By Ron Harui
Jan. 12 (Bloomberg) -- The euro may extend gains to a one- month high of $1.4750 after it rose above so-called resistance at $1.4485, said Andrew Chaveriat, a technical analyst in New York at BNP Paribas SA, citing trading patterns.
Resistance at $1.4485 is the top of the range in which the euro traded between Dec. 22 and Jan. 8, Chaveriat said. The target of $1.4750 was calculated by adding the difference between that top and the $1.4220 bottom of the range to the $1.4485 level, according to Chaveriat.
“The euro has decisively broken out of its recent range, targeting a rise toward the range breakout target” of $1.4750, Chaveriat said in an e-mail to Bloomberg News yesterday. “It’ll be interesting to see how high this rebound goes this week.”
Europe’s single currency traded at $1.4491 as of 11 a.m. in Tokyo from $1.4513 in New York yesterday, when it climbed to $1.4557, the highest level since Dec. 16. The $1.4750 level was last seen on Dec. 11.
The euro’s weekly momentum indicator is also on the “cusp of a bullish crossover” rising from last week’s oversold reading, indicating scope to fuel a “multi-week” rebound, said Chaveriat. “This could see a larger rebound toward $1.4801 and, if crossed, $1.4950.”
The next so-called resistance levels are at $1.4570 and $1.4680, which represent 38.2 percent and 50 percent retracements, respectively, of the euro’s decline from the November high to the December low, Chaveriat said, referring to a series of numbers known as the Fibonacci sequence.
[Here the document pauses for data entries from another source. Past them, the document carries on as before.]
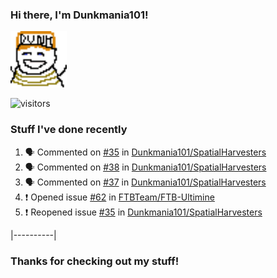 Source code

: ### Hi there, I'm Dunkmania101\!
![profile-pic](images/dunkie.png)

![visitors](https://visitor-badge-reloaded.herokuapp.com/badge?page_id=Dunkmania101.Dunkmania101&color=00cf00)

### Stuff I've done recently
<!--START_SECTION:activity-->
1. 🗣 Commented on [#35](https://github.com/Dunkmania101/SpatialHarvesters/issues/35) in [Dunkmania101/SpatialHarvesters](https://github.com/Dunkmania101/SpatialHarvesters)
2. 🗣 Commented on [#38](https://github.com/Dunkmania101/SpatialHarvesters/issues/38) in [Dunkmania101/SpatialHarvesters](https://github.com/Dunkmania101/SpatialHarvesters)
3. 🗣 Commented on [#37](https://github.com/Dunkmania101/SpatialHarvesters/issues/37) in [Dunkmania101/SpatialHarvesters](https://github.com/Dunkmania101/SpatialHarvesters)
4. ❗️ Opened issue [#62](https://github.com/FTBTeam/FTB-Ultimine/issues/62) in [FTBTeam/FTB-Ultimine](https://github.com/FTBTeam/FTB-Ultimine)
5. ❗️ Reopened issue [#35](https://github.com/Dunkmania101/SpatialHarvesters/issues/35) in [Dunkmania101/SpatialHarvesters](https://github.com/Dunkmania101/SpatialHarvesters)
<!--END_SECTION:activity-->
|----------|
### Thanks for checking out my stuff\!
Resistance is where there may be selling orders.
“A rise above $1.4680 would suggest we’re retracing the entire November-December decline -- opening the 61.8 percent retracement of that selloff at $1.4790 -- not far above $1.4750,” he said.
In technical analysis, investors and analysts study charts of trading patterns and prices to forecast changes in a security, commodity, currency or index.